State pushed on medical marijuana

March 31, 2005

Jannell McGrew, Montgomery Advertiser

Laura Campbell knows it's illegal for her to smoke pot.

But the 32-year-old mother of three has a debilitating illness that ravages her joints and causes excruciating pain, often leaving her crouched in the fetal position and rocking in agony. She and others like her want the Alabama Legislature to pass a law making medicinal use of marijuana legal.

State Rep. Laura Hall, D-Huntsville, is pushing legislation that would legalize the use of the drug for the seriously ill and dying. Campbell, who suffers from three forms of arthritis and fibromyalgia, is hopeful the bill will make its way to the governor's desk and be signed into law.

"I take 14 pills a day," Campbell said during a news conference announcing the proposed legislation Thursday. "It hurts so bad, you shake.

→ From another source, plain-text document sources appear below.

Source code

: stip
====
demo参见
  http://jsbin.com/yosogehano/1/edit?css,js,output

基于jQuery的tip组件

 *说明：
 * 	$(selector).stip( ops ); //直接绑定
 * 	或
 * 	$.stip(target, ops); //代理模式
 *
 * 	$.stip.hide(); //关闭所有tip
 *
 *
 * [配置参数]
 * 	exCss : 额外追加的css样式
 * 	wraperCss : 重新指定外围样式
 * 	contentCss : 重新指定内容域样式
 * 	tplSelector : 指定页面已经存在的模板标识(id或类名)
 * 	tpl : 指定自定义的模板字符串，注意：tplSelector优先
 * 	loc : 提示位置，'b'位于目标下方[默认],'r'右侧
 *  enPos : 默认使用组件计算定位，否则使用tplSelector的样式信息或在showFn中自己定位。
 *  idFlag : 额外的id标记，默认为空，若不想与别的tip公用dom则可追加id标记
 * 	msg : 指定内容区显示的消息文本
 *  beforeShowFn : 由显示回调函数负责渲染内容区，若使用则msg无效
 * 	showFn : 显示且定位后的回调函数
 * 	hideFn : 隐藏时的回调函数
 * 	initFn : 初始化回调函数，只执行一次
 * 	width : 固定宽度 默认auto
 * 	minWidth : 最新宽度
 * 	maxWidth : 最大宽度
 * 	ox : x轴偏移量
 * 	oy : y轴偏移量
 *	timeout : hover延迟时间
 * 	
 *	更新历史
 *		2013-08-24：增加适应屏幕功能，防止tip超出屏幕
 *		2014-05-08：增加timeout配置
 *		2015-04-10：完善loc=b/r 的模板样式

You can't find a physician to make the pain stop."

Under the proposed legislation, use of marijuana would be strictly limited to medicinal purposes, said Hall, the principal sponsor.

"It's with a doctor's recommendation," Hall said. "It would be illegal for an individual to get it and sell it."

Hall's measure would allow patients access to marijuana for relief of their symptoms. Similar measures have found support in other states, and a poll last year indicated a healthy majority of Alabamians backed the idea.

According to the survey by the Mobile Register and the University of South Alabama, 76 percent of Alabama residents believe adults should be allowed to use marijuana if their physicians recommended it.

Despite public opinion, Gov. Bob Riley said he would not support such a measure.

"There's no way I can support legalization of marijuana or any other illegal drug," the governor said Thursday. "There are a multitude of other prescription options I think are still viable."

The Institute of Medicine, the American Academy of Family Physicians, and the American Public Health Association have endorsed the medicinal value of marijuana, said Naomi Long, national field coordinator for the Drug Policy Alliance.

The New York-based Drug Policy Alliance has supported similar legislation in 10 states, including Alaska, California, Colorado and Vermont.

Long said 36 other states, and the District of Columbia, have passed legislation recognizing the drug's medicinal value.

"Not only does this bill protect the rights of Alabamians to receive compassionate care, but it also protects their sacred relationship with the physicians," Long said. "It's about really helping those patients who are terminally ill and treating them with the kind of compassion that allows them access to alternative medications for pain management."

Hall said the measure could help many AIDS patients, some of whom simply cannot take traditional medicines to quiet pain.

"Some of the individuals dealing with AIDS can't take anything, and they've gone through the whole medical regimen," Hall said.

Campbell said she is allergic to 95 percent of pain medications. She pulled out her notebook and rattled off the lengthy list of drugs. Her husband, who declined to release his name, said he would be fired from his job "in an instant" if his employers discovered his wife used marijuana for her illnesses.

"I watch her suffer every day," he said.

Campbell said she is in constant fear of being arrested for drug possession.

"I'm stuck being a lawbreaker, but I have no other choices," she said.

According to local authorities, a person convicted of felony possession of marijuana could pay up to $5,000 in fines and serve up to 10 years in prison. Conviction for misdemeanor possession carries a fine of up to $2,000 and a year in jail.